## Records contained in a dataset
......

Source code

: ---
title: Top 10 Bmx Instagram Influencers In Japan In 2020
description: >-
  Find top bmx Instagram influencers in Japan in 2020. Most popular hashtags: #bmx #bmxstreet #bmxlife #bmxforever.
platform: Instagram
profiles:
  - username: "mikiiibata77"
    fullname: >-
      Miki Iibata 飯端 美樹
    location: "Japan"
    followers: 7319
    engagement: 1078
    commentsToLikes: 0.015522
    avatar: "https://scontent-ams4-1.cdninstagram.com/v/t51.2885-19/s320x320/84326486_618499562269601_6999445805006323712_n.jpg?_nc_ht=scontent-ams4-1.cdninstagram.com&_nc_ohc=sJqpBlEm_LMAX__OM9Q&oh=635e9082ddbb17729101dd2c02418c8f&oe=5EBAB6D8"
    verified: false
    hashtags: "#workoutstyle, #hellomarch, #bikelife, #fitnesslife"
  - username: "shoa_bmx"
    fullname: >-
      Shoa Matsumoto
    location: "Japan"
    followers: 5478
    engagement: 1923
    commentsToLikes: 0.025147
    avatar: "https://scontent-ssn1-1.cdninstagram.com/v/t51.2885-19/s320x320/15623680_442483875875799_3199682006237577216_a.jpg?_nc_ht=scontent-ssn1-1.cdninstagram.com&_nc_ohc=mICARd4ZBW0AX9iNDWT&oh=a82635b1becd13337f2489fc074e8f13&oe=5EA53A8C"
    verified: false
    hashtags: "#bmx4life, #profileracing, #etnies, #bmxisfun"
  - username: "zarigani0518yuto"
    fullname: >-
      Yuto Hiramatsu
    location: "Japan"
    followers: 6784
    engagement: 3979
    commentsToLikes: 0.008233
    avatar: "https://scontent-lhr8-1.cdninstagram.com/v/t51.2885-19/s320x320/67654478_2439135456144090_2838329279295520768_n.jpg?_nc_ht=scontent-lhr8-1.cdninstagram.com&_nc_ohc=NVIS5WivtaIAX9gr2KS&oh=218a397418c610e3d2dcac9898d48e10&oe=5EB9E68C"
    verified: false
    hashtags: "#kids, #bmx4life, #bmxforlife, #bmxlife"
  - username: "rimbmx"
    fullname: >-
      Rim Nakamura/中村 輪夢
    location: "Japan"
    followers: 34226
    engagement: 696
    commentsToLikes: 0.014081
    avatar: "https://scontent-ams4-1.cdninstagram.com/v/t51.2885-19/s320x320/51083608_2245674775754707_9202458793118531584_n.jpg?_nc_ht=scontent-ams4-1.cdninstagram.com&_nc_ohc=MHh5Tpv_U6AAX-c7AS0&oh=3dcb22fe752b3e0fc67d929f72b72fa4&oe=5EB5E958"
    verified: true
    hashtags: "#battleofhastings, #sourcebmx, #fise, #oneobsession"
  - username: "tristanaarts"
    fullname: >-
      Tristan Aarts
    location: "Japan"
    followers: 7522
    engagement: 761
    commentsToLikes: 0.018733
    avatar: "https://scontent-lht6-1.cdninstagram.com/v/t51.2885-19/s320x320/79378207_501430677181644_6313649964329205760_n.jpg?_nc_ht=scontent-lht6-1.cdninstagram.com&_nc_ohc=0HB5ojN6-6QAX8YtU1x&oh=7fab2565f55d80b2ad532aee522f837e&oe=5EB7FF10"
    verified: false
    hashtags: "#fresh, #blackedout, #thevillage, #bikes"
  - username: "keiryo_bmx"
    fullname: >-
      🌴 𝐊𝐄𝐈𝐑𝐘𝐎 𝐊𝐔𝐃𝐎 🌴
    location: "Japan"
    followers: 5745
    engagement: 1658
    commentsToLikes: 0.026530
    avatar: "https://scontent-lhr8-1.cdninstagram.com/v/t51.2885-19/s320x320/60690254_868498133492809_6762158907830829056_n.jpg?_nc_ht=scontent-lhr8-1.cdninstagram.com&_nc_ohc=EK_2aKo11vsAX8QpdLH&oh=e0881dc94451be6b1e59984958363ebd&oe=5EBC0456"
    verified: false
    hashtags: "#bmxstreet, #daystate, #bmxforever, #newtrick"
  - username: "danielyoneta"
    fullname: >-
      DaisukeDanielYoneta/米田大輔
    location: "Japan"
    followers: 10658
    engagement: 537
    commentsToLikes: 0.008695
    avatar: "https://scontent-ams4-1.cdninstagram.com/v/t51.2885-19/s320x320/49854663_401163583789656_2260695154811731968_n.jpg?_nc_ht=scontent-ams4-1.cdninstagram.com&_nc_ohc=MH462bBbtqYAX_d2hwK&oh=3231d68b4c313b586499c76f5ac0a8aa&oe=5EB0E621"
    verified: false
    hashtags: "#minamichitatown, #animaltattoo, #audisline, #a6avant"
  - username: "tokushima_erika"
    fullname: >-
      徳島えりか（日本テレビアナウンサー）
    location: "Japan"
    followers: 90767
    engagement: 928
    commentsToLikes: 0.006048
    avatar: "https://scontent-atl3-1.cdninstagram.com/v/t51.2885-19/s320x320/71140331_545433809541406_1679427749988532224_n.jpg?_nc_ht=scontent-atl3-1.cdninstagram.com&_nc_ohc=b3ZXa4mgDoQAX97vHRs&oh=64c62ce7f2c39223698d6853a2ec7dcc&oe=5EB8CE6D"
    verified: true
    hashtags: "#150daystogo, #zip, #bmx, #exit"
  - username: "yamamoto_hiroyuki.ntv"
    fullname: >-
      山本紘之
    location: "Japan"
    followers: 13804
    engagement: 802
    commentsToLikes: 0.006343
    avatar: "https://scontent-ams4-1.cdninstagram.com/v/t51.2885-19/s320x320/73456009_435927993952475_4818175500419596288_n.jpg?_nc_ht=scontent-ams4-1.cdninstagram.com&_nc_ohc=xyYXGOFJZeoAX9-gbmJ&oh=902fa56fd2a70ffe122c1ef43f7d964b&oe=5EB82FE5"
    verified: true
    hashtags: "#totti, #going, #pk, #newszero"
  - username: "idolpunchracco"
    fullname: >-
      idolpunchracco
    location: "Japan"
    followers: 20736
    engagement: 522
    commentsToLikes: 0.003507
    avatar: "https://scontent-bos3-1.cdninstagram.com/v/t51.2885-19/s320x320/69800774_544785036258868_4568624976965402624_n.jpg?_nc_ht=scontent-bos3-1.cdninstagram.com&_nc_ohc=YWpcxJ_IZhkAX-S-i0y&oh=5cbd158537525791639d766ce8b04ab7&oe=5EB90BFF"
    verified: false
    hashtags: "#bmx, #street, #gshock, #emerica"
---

......

## Assigned task
Exactly as written, please transcribe the lines from the start of the records above to the line that holds "commentsToLikes: 0.025147", both ends included.

## Answer section
Source code

: ---
title: Top 10 Bmx Instagram Influencers In Japan In 2020
description: >-
  Find top bmx Instagram influencers in Japan in 2020. Most popular hashtags: #bmx #bmxstreet #bmxlife #bmxforever.
platform: Instagram
profiles:
  - username: "mikiiibata77"
    fullname: >-
      Miki Iibata 飯端 美樹
    location: "Japan"
    followers: 7319
    engagement: 1078
    commentsToLikes: 0.015522
    avatar: "https://scontent-ams4-1.cdninstagram.com/v/t51.2885-19/s320x320/84326486_618499562269601_6999445805006323712_n.jpg?_nc_ht=scontent-ams4-1.cdninstagram.com&_nc_ohc=sJqpBlEm_LMAX__OM9Q&oh=635e9082ddbb17729101dd2c02418c8f&oe=5EBAB6D8"
    verified: false
    hashtags: "#workoutstyle, #hellomarch, #bikelife, #fitnesslife"
  - username: "shoa_bmx"
    fullname: >-
      Shoa Matsumoto
    location: "Japan"
    followers: 5478
    engagement: 1923
    commentsToLikes: 0.025147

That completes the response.